Paylaş
Türkiye hiç değilse bu defa, açılacak yardım-bağış kampanyasını eli yüzü düzgün biçimde; nasıl, nerede, hangi koşullarda, kimlere ve nasıl dağıtılacağını içerecek biçimde şeffaf bir program haline getirsin. Benim önerim siyasetçiler karışmadan 20-30 yıla uzanan bir emeklilik fonu kurulsun.
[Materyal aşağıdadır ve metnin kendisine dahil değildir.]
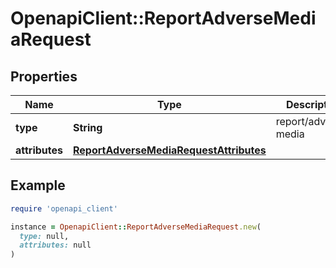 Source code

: # OpenapiClient::ReportAdverseMediaRequest

## Properties

| Name | Type | Description | Notes |
| ---- | ---- | ----------- | ----- |
| **type** | **String** | report/adverse-media | [optional] |
| **attributes** | [**ReportAdverseMediaRequestAttributes**](ReportAdverseMediaRequestAttributes.md) |  |  |

## Example

```ruby
require 'openapi_client'

instance = OpenapiClient::ReportAdverseMediaRequest.new(
  type: null,
  attributes: null
)
```

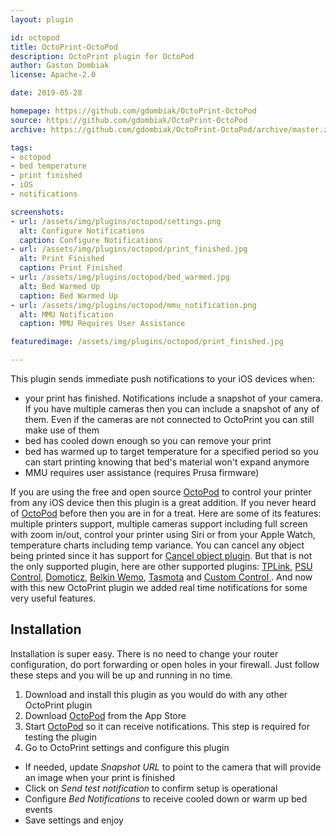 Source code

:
 ```yaml
---
layout: plugin

id: octopod
title: OctoPrint-OctoPod
description: OctoPrint plugin for OctoPod
author: Gaston Dombiak
license: Apache-2.0

date: 2019-05-28

homepage: https://github.com/gdombiak/OctoPrint-OctoPod
source: https://github.com/gdombiak/OctoPrint-OctoPod
archive: https://github.com/gdombiak/OctoPrint-OctoPod/archive/master.zip

tags:
- octopod
- bed temperature
- print finished
- iOS
- notifications

screenshots:
- url: /assets/img/plugins/octopod/settings.png
  alt: Configure Notifications
  caption: Configure Notifications
- url: /assets/img/plugins/octopod/print_finished.jpg
  alt: Print Finished
  caption: Print Finished
- url: /assets/img/plugins/octopod/bed_warmed.jpg
  alt: Bed Warmed Up
  caption: Bed Warmed Up
- url: /assets/img/plugins/octopod/mmu_notification.png
  alt: MMU Notification
  caption: MMU Requires User Assistance

featuredimage: /assets/img/plugins/octopod/print_finished.jpg

---
```


This plugin sends immediate push notifications to your iOS devices when:
* your print has finished. Notifications include a snapshot of your camera. If you
have multiple cameras then you can include a snapshot of any of them. Even if the
cameras are not connected to OctoPrint you can still make use of them
* bed has cooled down enough so you can remove your print
* bed has warmed up to target temperature for a specified period so you can start
printing knowing that bed's material won't expand anymore
* MMU requires user assistance (requires Prusa firmware)

If you are using the free and open source [OctoPod](https://itunes.apple.com/us/app/octopod-for-octoprint/id1412557625?mt=8)
to control your printer from any iOS device then this plugin is a great addition. If you
never heard of [OctoPod](https://itunes.apple.com/us/app/octopod-for-octoprint/id1412557625?mt=8)
before then you are in for a treat. Here are some of its features: multiple printers support,
multiple cameras support including full screen with zoom in/out, control your printer using
Siri or from your Apple Watch, temperature charts including temp variance. You can cancel any object
being printed since it has support for [Cancel object plugin](https://plugins.octoprint.org/plugins/cancelobject/).
But that is not the only supported plugin, here are other supported plugins: [TPLink](https://plugins.octoprint.org/plugins/tplinksmartplug/),
[PSU Control](https://github.com/kantlivelong/OctoPrint-PSUControl), [Domoticz](https://plugins.octoprint.org/plugins/domoticz/),
[Belkin Wemo](https://plugins.octoprint.org/plugins/wemoswitch/), [Tasmota](https://plugins.octoprint.org/plugins/tasmota/) and
[Custom Control ](https://plugins.octoprint.org/plugins/customControl/). And now with this new
OctoPrint plugin we added real time notifications for some very useful features.

## Installation

Installation is super easy. There is no need to change your router configuration, do
port forwarding or open holes in your firewall. Just follow these steps and you will
be up and running in no time.

1. Download and install this plugin as you would do with any other OctoPrint plugin
1. Download [OctoPod](https://itunes.apple.com/us/app/octopod-for-octoprint/id1412557625?mt=8) from the App Store
1. Start [OctoPod](https://itunes.apple.com/us/app/octopod-for-octoprint/id1412557625?mt=8) so
it can receive notifications. This step is required for testing the plugin
1. Go to OctoPrint settings and configure this plugin
  * If needed, update _Snapshot URL_ to point to the camera that will provide an image when your print is finished
  * Click on _Send test notification_ to confirm setup is operational
  * Configure _Bed Notifications_ to receive cooled down or warm up bed events
  * Save settings and enjoy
ŞİMDİ, ölen madencilerin ailelerine ve yaralanan madencilere yardım zamanı. Kaybettiğimiz madencilere çoktan yardım için bağış ilan eden şirketler, oda ve kuruluşlar ortaya çıkmaya başladı bile. Ama çoğu da bilinmeyen bir çerçevede çarçur olup gidebilecek muğlâklıkta. Çünkü ‘nasıl’ sorusuna yanıt vermiyor. “Madencilerin ailelerine 3 milyon” ya da “madencilerin çocuklarının eğitimine 1 milyon” gibi muğlâk bağışlar halkla ilişkiler kampanyasından öteye gidebilecek kapsamda mı? Yardım ilan edenler, ‘nasıl?’ sorusunun yanıtını vermiyor. Kamuoyu da sonrasını takip edemiyor.
KEYFE KALMASIN
Tamam, bu toprakların insanı yardımseverdir. Sadece ülkede değil, küredeki doğal felaketlerin ve büyük kazaların kurbanlarına yardım elini uzatmıştır. Bu haftayla beraber, çokça yardım kampanyasının kapısı açılmış olacak. Zaten birçok kuruluş çoktan niyetlerini ilan etmeye başladılar. Yalnız sorun şu; halkın ve kurumların yardımseverliğine karşın, toplanan yardımların nasıl ve nerede, hangi koşullarda, kimlere, nasıl dağıtılacağı ya da tahsis edileceği baştan ilan edilmez. Yani bir yardım-bağış yönetimi, sonrası için de bir denetim süreci ilkeleri ilan edilmez. Çoğunlukla da devlet çatısı altında olduğundan, yönetenlerin keyfine kalır. Ayrıca, yardım yapacağını ilan edenlerin yükümlülüklerini yerine getirmediği, bunun bir halkla ilişkiler manevrası olarak kötüye kullanıldığı da yakın örneklerden malumumuz.
SİVİL İNİSİYATİF
Yardımlar böyle ‘al at çuvala’ tarzı toplandığı için, ‘yardımların doğru yere gideceği, yaraya merhem olacağı’ hissiyatı eksik kalıyor. İşte bu yüzden, potansiyelinden daha düşük kaldığı da açık. Türkiye hiç değilse bu defa, yaşamını kaybeden madenciler için açılacak yardım-bağış kampanyasını eli-yüzü düzgün biçimde; nasıl, nerede, hangi koşullarda, kimlere ve nasıl dağıtılacağını içerecek biçimde bir program haline getirsin. Bir de, siyasetçilerin elini hiç bulaştırmasın, sivil bir inisiyatif olarak becersin. Benim önerim şu; ölen madencilerin birinci derece yakınları içerecek biçimde devletin bağlayacağı maaşın ötesinde, bir emeklilik fonu kurulsun, ölenlerin ailelerine bu fondan belli bir miktar peşin ödeme yapılsın, emekli olmuşlar gibi hemen aylık maaş ödenmeye başlansın, çocuklarının eğitim masrafları da karşılansın. Tüm yardımlar da bu fon havuzuna aksın.
20-30 YILA UZAMALI
BİREYSEL emeklilik sigortası ve fonu olan büyük şirketler fonun teknik altyapısını oluştursun, devlet de hiç karışmasın. Bağımsız denetçileri olsun, şeffaf biçimde yönetilsin. Fonu yöneten sigorta şirketleri, fon yöneticileri ve denetçiler de yönetim ücreti almasın. Bankalar da; açıklanamayacak kadar düşük olduğu anlaşılan ve tribüne oynanan ‘muğlak iyilikler’ yoluna sapmak yerine, bağış yaparak arayı kapayabilirler. Önerim gayet somut; bir mevduat hesabı yerine, 301 madenci ailesi için uzun soluklu kurumsal bir emeklilik fonu poliçesi oluşturulsun, 20-30 yıla uzanan bir destek programı olsun.